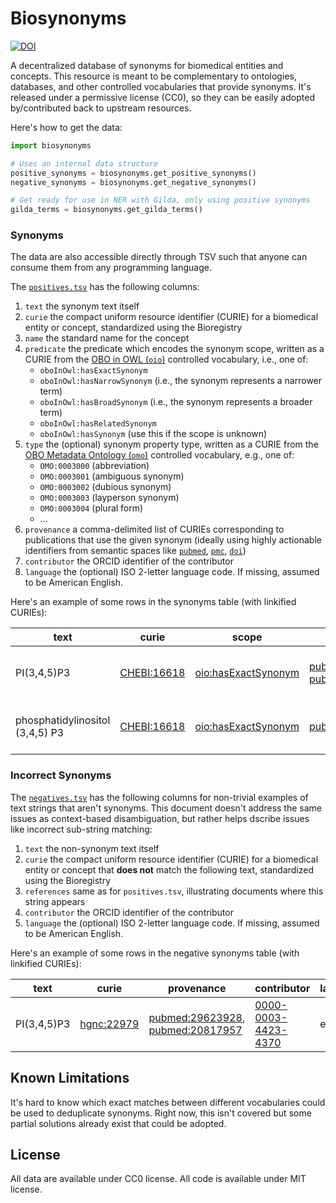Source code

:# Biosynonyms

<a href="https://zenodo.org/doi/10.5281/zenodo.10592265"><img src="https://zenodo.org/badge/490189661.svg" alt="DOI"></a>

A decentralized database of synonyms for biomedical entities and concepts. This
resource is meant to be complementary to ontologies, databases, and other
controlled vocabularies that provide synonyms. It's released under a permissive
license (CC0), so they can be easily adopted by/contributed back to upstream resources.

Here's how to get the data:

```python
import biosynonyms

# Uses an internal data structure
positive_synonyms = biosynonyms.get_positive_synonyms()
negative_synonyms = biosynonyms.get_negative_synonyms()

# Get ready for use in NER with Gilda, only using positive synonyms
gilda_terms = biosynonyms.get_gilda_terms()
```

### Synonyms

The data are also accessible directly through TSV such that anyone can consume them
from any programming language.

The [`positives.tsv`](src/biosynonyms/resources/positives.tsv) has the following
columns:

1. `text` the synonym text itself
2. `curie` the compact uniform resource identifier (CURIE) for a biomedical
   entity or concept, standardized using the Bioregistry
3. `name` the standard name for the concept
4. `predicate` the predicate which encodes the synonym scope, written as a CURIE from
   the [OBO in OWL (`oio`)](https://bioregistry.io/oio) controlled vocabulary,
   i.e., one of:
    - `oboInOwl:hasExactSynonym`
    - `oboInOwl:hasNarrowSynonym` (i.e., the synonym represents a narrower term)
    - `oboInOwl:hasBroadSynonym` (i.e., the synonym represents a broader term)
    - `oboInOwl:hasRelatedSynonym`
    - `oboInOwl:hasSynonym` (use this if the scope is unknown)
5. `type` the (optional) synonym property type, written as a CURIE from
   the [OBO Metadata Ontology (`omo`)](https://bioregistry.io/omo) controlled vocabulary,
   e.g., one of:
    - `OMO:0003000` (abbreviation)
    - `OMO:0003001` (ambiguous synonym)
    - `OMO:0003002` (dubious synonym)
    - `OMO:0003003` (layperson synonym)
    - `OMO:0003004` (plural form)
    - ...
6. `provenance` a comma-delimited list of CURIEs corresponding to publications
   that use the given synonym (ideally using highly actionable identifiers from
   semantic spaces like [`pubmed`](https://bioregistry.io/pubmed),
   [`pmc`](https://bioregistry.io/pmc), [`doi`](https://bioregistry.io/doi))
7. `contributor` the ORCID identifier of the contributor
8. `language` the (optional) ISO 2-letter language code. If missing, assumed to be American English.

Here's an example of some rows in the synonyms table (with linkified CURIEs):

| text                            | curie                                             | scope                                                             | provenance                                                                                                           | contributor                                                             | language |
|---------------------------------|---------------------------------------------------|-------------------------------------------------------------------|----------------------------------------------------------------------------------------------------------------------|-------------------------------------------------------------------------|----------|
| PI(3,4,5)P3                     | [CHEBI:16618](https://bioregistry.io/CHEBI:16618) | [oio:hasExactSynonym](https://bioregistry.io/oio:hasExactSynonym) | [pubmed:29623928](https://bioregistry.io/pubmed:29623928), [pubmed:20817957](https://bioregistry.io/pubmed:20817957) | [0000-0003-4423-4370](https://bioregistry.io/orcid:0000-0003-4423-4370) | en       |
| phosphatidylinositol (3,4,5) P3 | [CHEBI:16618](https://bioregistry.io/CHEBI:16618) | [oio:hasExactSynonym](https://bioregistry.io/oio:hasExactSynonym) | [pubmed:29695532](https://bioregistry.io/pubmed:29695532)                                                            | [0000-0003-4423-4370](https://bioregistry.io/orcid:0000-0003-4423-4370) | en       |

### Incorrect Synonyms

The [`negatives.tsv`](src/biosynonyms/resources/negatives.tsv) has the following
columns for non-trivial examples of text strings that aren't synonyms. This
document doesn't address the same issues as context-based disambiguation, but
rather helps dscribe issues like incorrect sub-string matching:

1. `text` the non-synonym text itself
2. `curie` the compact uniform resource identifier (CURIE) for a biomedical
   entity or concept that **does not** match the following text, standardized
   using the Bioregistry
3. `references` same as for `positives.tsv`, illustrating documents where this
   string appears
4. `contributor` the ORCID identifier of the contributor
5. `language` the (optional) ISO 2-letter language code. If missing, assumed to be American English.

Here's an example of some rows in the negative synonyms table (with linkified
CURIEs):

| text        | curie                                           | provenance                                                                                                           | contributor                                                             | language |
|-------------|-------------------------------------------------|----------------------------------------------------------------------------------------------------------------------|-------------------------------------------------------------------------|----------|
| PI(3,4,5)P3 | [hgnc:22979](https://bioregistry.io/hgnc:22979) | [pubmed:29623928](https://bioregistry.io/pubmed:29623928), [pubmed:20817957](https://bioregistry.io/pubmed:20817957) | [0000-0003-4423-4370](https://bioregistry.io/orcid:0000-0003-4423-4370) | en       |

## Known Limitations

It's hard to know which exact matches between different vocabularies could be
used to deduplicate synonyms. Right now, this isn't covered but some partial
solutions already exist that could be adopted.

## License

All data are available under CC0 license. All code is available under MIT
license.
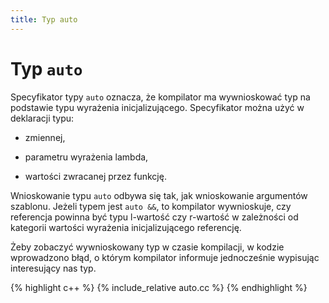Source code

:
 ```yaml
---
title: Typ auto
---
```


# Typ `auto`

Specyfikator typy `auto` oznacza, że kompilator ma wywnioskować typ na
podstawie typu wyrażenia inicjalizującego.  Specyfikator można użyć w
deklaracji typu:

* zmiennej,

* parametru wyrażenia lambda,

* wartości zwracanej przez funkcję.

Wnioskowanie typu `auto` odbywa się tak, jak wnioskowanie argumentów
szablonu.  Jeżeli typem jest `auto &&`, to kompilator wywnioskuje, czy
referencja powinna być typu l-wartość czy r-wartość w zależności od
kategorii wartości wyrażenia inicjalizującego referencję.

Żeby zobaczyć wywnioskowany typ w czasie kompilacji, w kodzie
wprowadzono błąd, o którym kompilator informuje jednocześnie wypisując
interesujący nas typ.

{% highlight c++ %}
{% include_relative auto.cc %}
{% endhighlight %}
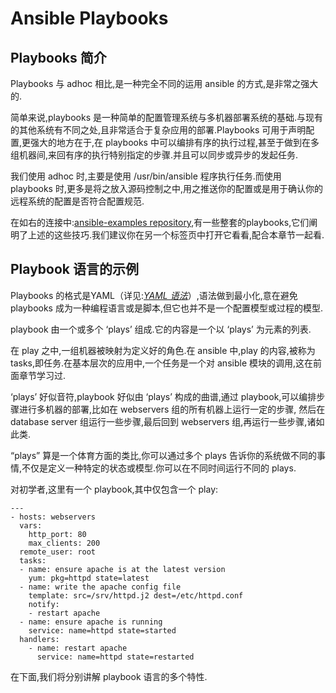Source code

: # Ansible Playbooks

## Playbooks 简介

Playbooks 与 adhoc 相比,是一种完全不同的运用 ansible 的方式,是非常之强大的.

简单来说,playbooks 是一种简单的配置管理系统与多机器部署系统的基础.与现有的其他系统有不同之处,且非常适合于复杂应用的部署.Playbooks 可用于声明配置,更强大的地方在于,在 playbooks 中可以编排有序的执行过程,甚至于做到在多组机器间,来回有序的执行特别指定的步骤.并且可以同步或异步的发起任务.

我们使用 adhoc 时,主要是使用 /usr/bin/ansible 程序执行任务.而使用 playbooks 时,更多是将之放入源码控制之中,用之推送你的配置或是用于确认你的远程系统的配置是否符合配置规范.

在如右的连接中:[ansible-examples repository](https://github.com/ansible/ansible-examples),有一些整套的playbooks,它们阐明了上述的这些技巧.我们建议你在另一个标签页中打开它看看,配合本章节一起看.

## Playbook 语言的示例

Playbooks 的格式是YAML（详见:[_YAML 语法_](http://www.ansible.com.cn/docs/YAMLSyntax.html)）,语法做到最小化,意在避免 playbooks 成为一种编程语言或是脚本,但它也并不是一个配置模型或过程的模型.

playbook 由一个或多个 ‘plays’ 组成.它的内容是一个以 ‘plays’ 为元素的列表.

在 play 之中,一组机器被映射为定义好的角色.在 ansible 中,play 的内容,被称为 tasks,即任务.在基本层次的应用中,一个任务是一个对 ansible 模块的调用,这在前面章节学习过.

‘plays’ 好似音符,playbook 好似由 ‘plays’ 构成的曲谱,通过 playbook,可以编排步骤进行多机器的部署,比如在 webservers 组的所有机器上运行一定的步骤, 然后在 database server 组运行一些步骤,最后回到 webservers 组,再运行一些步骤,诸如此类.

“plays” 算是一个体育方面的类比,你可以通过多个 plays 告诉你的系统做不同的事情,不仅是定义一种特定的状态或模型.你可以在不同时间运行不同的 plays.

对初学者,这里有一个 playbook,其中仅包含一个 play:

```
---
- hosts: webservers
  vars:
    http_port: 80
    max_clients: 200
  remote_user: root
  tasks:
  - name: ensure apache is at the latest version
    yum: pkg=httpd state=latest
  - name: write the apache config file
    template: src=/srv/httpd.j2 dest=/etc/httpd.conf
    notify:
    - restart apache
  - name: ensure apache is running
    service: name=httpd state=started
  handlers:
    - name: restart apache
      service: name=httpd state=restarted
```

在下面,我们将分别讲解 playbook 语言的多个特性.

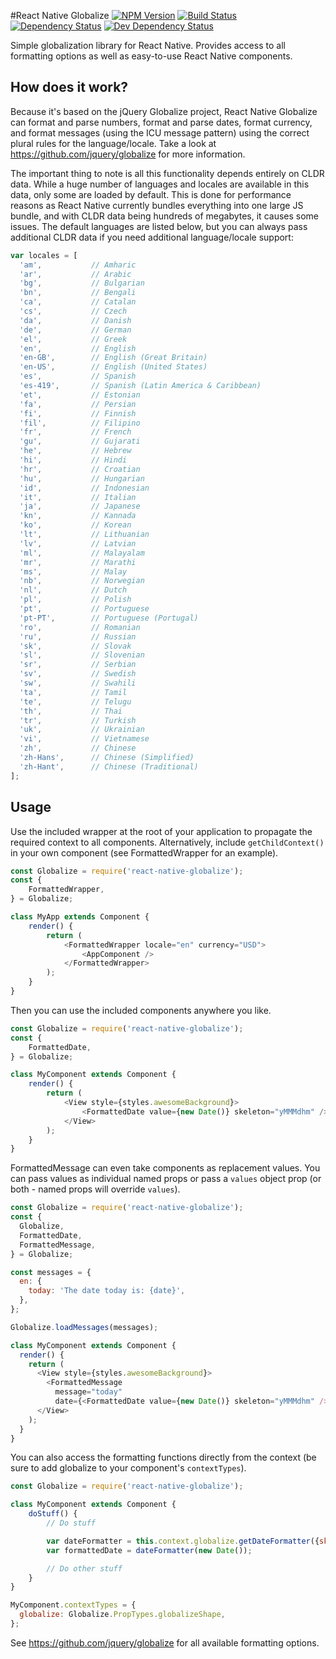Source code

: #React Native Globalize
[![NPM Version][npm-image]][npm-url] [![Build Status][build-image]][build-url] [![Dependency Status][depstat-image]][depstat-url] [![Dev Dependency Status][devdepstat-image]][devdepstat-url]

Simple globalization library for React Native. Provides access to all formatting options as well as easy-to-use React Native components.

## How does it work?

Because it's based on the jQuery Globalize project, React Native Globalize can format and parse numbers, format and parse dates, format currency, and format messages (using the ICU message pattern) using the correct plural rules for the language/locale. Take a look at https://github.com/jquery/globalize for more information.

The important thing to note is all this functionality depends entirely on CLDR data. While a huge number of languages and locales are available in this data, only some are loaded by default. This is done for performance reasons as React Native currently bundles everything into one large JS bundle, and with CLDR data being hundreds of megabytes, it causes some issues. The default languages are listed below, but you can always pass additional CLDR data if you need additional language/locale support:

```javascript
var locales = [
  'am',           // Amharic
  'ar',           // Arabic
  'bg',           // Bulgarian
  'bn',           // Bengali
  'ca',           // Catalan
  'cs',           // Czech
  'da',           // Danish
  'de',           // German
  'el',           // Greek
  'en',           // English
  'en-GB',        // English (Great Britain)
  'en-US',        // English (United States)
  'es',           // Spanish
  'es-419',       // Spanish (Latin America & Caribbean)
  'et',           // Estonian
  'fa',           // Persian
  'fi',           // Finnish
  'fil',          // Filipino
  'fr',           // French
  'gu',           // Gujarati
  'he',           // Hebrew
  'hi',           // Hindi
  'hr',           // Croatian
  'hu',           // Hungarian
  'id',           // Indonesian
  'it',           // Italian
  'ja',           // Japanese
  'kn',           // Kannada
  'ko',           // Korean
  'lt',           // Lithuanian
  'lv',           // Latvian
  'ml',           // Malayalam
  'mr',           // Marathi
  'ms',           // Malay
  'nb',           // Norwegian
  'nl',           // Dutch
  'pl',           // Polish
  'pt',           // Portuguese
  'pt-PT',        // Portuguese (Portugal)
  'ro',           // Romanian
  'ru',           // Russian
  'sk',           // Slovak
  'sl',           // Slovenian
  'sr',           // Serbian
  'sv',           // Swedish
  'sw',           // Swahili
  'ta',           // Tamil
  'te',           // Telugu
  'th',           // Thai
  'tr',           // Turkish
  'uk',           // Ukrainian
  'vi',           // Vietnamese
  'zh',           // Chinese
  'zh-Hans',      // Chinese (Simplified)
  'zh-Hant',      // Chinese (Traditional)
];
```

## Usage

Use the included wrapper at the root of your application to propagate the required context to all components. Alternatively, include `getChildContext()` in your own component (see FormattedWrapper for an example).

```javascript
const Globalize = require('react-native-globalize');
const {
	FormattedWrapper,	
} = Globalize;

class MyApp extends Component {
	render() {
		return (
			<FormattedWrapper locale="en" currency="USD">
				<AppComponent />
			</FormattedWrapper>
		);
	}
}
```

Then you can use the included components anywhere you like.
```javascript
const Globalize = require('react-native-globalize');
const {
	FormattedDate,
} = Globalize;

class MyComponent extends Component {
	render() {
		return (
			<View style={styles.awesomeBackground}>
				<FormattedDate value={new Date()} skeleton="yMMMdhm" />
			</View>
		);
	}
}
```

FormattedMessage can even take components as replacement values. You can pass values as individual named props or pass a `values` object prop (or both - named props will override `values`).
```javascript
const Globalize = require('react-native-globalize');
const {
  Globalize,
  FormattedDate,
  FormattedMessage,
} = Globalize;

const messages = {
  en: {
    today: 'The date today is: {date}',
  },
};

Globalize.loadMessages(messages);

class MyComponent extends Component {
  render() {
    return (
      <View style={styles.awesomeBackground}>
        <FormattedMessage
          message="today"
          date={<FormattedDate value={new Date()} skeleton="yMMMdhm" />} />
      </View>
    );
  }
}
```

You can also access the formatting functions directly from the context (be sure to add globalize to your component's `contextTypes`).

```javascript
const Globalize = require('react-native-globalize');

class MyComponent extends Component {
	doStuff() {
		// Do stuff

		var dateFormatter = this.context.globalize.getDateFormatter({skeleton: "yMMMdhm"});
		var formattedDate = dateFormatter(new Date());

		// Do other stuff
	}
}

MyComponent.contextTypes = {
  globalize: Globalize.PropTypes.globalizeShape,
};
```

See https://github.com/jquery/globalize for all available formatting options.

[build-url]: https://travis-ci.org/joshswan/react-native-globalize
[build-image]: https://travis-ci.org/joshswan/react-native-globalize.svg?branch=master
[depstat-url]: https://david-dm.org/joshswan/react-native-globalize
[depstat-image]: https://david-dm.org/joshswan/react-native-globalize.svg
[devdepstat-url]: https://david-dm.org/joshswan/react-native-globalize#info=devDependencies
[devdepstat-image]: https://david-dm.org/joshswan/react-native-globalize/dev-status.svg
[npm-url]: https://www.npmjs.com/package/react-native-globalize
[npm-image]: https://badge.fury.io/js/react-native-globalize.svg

TASK PROMPT. From the first line above down to the line with "controlled vocabularies that", reproduce every line and no others, omitting pictures.

RESPONSE.
Source code

:# Biosynonyms

<a href="https://zenodo.org/doi/10.5281/zenodo.10592265"><img src="https://zenodo.org/badge/490189661.svg" alt="DOI"></a>

A decentralized database of synonyms for biomedical entities and concepts. This
resource is meant to be complementary to ontologies, databases, and other
controlled vocabularies that provide synonyms. It's released under a permissive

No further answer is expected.